• Task item:
Using the data that follows, report how many lines include "названии"; output no other text.
─── Dataset content
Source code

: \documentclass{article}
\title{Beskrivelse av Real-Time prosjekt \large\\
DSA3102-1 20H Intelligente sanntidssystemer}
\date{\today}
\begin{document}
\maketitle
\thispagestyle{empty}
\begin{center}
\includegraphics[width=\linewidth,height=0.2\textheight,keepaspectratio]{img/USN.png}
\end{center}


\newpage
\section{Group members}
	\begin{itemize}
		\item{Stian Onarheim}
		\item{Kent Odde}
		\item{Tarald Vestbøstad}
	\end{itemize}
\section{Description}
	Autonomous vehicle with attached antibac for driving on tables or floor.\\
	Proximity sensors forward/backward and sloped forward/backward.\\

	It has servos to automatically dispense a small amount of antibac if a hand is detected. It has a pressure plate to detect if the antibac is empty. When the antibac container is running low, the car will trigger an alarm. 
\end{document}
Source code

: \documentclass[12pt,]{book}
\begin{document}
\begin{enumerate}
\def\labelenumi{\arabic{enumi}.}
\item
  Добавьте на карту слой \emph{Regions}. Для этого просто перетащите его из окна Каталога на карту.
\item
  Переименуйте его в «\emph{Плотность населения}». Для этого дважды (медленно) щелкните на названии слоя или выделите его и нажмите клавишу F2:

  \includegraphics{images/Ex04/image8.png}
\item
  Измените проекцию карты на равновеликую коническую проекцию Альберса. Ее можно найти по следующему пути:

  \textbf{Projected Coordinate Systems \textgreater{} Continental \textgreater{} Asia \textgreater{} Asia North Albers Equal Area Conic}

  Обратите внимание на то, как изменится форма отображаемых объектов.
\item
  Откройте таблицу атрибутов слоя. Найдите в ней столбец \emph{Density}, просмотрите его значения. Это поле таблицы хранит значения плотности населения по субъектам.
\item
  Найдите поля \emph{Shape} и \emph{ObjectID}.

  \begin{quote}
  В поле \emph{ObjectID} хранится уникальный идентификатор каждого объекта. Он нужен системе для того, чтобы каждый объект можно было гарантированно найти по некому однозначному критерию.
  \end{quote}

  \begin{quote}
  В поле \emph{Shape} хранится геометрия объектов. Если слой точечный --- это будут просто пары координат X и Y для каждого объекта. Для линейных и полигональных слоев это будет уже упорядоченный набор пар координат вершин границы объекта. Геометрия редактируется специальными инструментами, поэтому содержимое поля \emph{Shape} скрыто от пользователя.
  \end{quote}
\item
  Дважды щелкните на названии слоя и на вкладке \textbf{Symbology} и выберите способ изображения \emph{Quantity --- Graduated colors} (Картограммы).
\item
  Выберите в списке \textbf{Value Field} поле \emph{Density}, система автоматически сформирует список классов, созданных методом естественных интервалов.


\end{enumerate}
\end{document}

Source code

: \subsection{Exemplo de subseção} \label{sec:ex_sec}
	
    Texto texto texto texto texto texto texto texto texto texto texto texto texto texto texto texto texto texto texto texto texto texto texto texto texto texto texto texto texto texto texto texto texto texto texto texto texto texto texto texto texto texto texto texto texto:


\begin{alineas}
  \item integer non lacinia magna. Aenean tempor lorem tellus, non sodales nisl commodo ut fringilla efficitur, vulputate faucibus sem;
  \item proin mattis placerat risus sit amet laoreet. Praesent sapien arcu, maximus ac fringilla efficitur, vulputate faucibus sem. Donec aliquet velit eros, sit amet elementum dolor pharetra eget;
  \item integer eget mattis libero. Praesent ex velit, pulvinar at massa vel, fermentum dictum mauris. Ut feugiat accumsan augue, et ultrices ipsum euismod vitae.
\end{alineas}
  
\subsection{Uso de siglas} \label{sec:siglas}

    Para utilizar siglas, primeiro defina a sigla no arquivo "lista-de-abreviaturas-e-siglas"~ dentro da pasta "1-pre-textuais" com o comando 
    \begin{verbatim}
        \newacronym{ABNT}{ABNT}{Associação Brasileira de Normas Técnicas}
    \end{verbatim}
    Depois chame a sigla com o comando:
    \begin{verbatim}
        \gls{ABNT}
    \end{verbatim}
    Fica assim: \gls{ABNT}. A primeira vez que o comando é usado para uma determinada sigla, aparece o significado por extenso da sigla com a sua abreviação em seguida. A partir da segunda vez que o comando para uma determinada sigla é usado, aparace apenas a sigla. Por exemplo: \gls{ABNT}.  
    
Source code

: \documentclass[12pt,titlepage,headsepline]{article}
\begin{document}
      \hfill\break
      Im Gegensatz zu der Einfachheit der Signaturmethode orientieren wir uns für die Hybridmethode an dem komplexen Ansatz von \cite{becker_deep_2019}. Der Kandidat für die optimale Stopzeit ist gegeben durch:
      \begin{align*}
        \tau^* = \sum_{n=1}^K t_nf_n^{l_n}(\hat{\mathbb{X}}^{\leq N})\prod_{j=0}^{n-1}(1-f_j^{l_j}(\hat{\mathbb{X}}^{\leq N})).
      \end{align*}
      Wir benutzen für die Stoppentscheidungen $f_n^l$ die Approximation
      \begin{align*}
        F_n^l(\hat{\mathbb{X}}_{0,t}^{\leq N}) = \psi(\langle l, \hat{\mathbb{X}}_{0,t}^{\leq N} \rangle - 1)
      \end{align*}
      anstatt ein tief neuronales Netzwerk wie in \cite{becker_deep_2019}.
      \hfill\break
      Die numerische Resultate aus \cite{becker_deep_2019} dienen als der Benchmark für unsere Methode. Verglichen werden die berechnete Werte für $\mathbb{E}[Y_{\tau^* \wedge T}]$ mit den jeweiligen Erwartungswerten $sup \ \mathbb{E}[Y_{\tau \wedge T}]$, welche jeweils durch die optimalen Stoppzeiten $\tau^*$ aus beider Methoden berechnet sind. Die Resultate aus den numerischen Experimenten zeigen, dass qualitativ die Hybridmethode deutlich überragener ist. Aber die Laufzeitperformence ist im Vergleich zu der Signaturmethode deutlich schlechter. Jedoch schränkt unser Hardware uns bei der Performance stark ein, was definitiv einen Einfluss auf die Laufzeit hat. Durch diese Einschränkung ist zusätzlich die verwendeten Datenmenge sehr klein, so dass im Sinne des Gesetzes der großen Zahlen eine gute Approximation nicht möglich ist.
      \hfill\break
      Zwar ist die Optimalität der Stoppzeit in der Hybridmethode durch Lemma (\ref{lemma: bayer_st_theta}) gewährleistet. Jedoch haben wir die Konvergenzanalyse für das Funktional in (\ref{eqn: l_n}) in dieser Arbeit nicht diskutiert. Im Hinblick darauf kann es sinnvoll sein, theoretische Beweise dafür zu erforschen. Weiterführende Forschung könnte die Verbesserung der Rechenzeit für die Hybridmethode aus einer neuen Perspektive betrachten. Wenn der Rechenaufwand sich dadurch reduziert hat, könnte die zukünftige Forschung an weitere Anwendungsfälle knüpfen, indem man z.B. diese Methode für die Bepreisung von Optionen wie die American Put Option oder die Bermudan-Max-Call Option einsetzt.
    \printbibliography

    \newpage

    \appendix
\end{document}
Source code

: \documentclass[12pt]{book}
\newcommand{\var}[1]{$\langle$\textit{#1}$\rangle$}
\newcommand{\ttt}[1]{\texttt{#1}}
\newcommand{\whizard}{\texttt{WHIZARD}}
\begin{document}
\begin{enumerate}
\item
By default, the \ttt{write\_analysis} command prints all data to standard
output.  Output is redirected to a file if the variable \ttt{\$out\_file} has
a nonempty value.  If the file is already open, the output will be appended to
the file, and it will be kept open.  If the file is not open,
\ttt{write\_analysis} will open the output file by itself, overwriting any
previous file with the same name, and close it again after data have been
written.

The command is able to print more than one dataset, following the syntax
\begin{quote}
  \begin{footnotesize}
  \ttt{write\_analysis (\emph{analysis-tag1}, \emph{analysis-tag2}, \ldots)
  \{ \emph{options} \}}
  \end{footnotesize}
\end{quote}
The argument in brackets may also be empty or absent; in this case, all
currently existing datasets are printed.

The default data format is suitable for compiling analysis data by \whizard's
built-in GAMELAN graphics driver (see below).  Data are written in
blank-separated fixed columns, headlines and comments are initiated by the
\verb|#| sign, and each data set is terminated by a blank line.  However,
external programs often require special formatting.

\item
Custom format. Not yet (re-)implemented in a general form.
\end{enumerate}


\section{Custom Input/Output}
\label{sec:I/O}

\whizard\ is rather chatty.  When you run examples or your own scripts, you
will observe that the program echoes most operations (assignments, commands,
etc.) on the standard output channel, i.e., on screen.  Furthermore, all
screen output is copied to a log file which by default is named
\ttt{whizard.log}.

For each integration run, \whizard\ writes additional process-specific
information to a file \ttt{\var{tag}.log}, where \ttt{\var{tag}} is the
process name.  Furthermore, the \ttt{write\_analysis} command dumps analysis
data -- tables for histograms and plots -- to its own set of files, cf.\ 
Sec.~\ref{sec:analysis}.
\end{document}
──────
• Task answer:
2